(映画パンフレット)『回路』

 黒沢清脚本、監督作品『回路』(2001)

 英題「Pulse」

(出演)加藤晴彦、麻生久美子、小雪、有坂来瞳 、松尾政寿 、武田真治 、風吹ジュン 、菅田俊 、哀川翔 、役所広司、

・・どうしても黒沢監督作品が公開されると自然と劇場へ足が向くような、いわば、義務的な、お気に入りの作家として評価もして(され)るの・・なのだが・・(なにを求めて今作を観にいったかは別として)・・今作は、良かった、オモシロかった、怖かった、というよりも、ただ、気持ち悪く、ある程度恐怖に関しては免疫がついてるので怖かった感はそれほどなく、一連の描写がボンヤリとみせないのと影やシミの多様する見せ方に終始じめっとした気持ちの悪い演出に観心地悪。ホラー映画を観たというよりも巷によくある心霊映像モノ(投稿映像に霊など映り込んだ番組)を観たような感じだったなぁ。

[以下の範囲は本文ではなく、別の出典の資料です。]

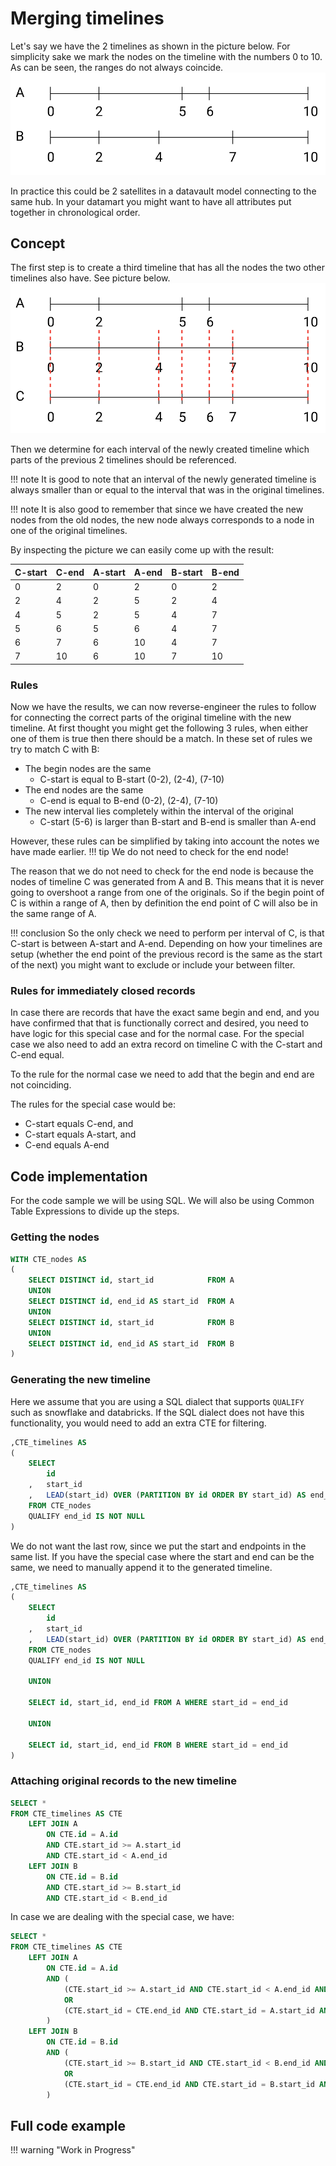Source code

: # Merging timelines
Let's say we have the 2 timelines as shown in the picture below. For simplicity sake we 
mark the nodes on the timeline with the numbers 0 to 10. As can be seen, the
ranges do not always coincide. 
![The 2 timelines that you want to merge](img/Timelines1.svg)

In practice this could be 2 satellites in a datavault model connecting to the same hub.
In your datamart you might want to have all attributes put together in chronological
order. 

## Concept
The first step is to create a third timeline that has all the nodes the two other
timelines also have. See picture below.
![Create a third timeline with all the nodes from the others](img/Timelines2.svg)

Then we determine for each interval of the newly created timeline which
parts of the previous 2 timelines should be referenced.

!!! note 
    It is good to note that an interval of the newly generated timeline is always smaller than
    or equal to the interval that was in the original timelines. 

!!! note
    It is also good to remember that since we 
    have created the new nodes from the old nodes, the new node always corresponds to a node
    in one of the original timelines.

By inspecting the picture we can easily come up with the result:

| C-start | C-end | A-start | A-end | B-start | B-end |
|---------|-------|---------|-------|---------|-------|
| 0       | 2     | 0       | 2     | 0       | 2     |
| 2       | 4     | 2       | 5     | 2       | 4     |
| 4       | 5     | 2       | 5     | 4       | 7     |
| 5       | 6     | 5       | 6     | 4       | 7     |
| 6       | 7     | 6       | 10    | 4       | 7     |
| 7       | 10    | 6       | 10    | 7       | 10    |

### Rules
Now we have the results, we can now reverse-engineer the rules to follow for connecting
the correct parts of the original timeline with the new timeline. At first thought you
might get the following 3 rules, when either one of them is true then there should be a match.
In these set of rules we try to match C with B:

* The begin nodes are the same
    * C-start is equal to B-start (0-2), (2-4), (7-10)
* The end nodes are the same
    * C-end is equal to B-end (0-2), (2-4), (7-10)
* The new interval lies completely within the interval of the original
    * C-start (5-6) is larger than B-start and B-end is smaller than A-end 

However, these rules can be simplified by taking into account the notes we have made earlier.
!!! tip
    We do not need to check for the end node!

The reason that we do not need to check for the end node is because the nodes of timeline
C was generated from A and B. This means that it is never going to overshoot
a range from one of the originals. So if the begin point of C is within a range of A,
then by definition the end point of C will also be in the same range of A. 

!!! conclusion
    So the only check we need to perform per interval of C, is that C-start is 
    between A-start and A-end. Depending on how your timelines are setup (whether the end point of 
    the previous record is the same as the start of the next) you might want to 
    exclude or include your between filter.

### Rules for immediately closed records
In case there are records that have the exact same begin and end, and you have 
confirmed that that is functionally correct and desired, you need to have logic for
this special case and for the normal case. For the special case we also need to add
an extra record on timeline C with the C-start and C-end equal.

To the rule for the normal case we need to add that the begin and end are not coinciding.

The rules for the special case would be:

* C-start equals C-end, and
* C-start equals A-start, and
* C-end equals A-end

## Code implementation
For the code sample we will be using SQL. We will also be using Common Table Expressions
to divide up the steps.

### Getting the nodes
```sql linenums="1"
WITH CTE_nodes AS
(
    SELECT DISTINCT id, start_id            FROM A     
    UNION        
    SELECT DISTINCT id, end_id AS start_id  FROM A    
    UNION
    SELECT DISTINCT id, start_id            FROM B     
    UNION        
    SELECT DISTINCT id, end_id AS start_id  FROM B
)
```

### Generating the new timeline
Here we assume that you are using a SQL dialect that supports `QUALIFY` such as snowflake and databricks.
If the SQL dialect does not have this functionality, you would need to add an extra
CTE for filtering.

```sql linenums="1"
,CTE_timelines AS
(
    SELECT 
        id
    ,   start_id
    ,   LEAD(start_id) OVER (PARTITION BY id ORDER BY start_id) AS end_id
    FROM CTE_nodes
    QUALIFY end_id IS NOT NULL
)
```
We do not want the last row, since we put the start and endpoints in the same list.
If you have the special case where the start and end can be the same, we need to manually
append it to the generated timeline.

```sql linenums="1" title="special case"
,CTE_timelines AS
(
    SELECT 
        id
    ,   start_id
    ,   LEAD(start_id) OVER (PARTITION BY id ORDER BY start_id) AS end_id
    FROM CTE_nodes
    QUALIFY end_id IS NOT NULL
    
    UNION
    
    SELECT id, start_id, end_id FROM A WHERE start_id = end_id
    
    UNION
    
    SELECT id, start_id, end_id FROM B WHERE start_id = end_id
)
```

### Attaching original records to the new timeline
```sql linenums="1"
SELECT *
FROM CTE_timelines AS CTE
    LEFT JOIN A
        ON CTE.id = A.id
        AND CTE.start_id >= A.start_id
        AND CTE.start_id < A.end_id
    LEFT JOIN B
        ON CTE.id = B.id
        AND CTE.start_id >= B.start_id
        AND CTE.start_id < B.end_id
```

In case we are dealing with the special case, we have:

```sql linenums="1" title="Special case"
SELECT *
FROM CTE_timelines AS CTE
    LEFT JOIN A
        ON CTE.id = A.id
        AND (
            (CTE.start_id >= A.start_id AND CTE.start_id < A.end_id AND CTE.start_id <> CTE.end_id AND A.start_id <> A.end_id)
            OR
            (CTE.start_id = CTE.end_id AND CTE.start_id = A.start_id AND CTE.end_id = A.end_id)
        )
    LEFT JOIN B
        ON CTE.id = B.id
        AND (
            (CTE.start_id >= B.start_id AND CTE.start_id < B.end_id AND CTE.start_id <> CTE.end_id AND B.start_id <> B.end_id)
            OR
            (CTE.start_id = CTE.end_id AND CTE.start_id = B.start_id AND CTE.end_id = B.end_id)
        )
```

## Full code example
!!! warning "Work in Progress"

 さすがに公開前の予告編でもあったように麻生さんも目撃する或る女性のダイブのカットは衝撃的だったね。

 けっきょく伝染というか連鎖的な悲劇を思うと『リング』っぽさも思ったりもしたなど個人的には目新しいものはあまり感じられなかったが、日本映画の他の監督にはない独特な黒沢タッチを堪能しただけでも楽しめたかな。作家性も存分に感じられたんだが、役者としては出演者の誰一人として輝く役どころがなく(そう見えた)、仕事としての出演だからショウガナイとして、なにか、さみしく感じたかな。

・・難を2つ挙げるとすると、パンフのデザインとエンディングソングかな。べつに歌手を責めるつもりは全然なく(歌い手さんは全然悪くない)、製作陣の責任。『仄暗い水の~』のエンディングでのそれまでの恐怖も冷めてしまったようなスガシカオさんがよぎったように今作でも本編のジミ~とした気持ちの悪い恐怖が薄れてしまったような、なんだか清々しいエンディングソングだったこと。せめて曲でしょ。というか、本編でも何度も流れたりしてた薄気味わるいスコアで締めてもよかったでしょ。 あと、パンフについては(これまた毎度愚痴いう)文字だけパターン。半券やチラシと同じパソコンのなかの女性でもいいし、壁につく黒いシミでもいいし、なにかしら気味悪い象徴的な(抽象的でも)絵柄は欲しいよね。

 『CURE』に関しては今でも放送されると観るんだが、今作に関しては劇場公開時に一度観て、そして今回久しぶりにCS放送されたのを観たんだが思ってた以上に不快感あって自分的には(評価はしつつも)何度も観る作品ではないかなと。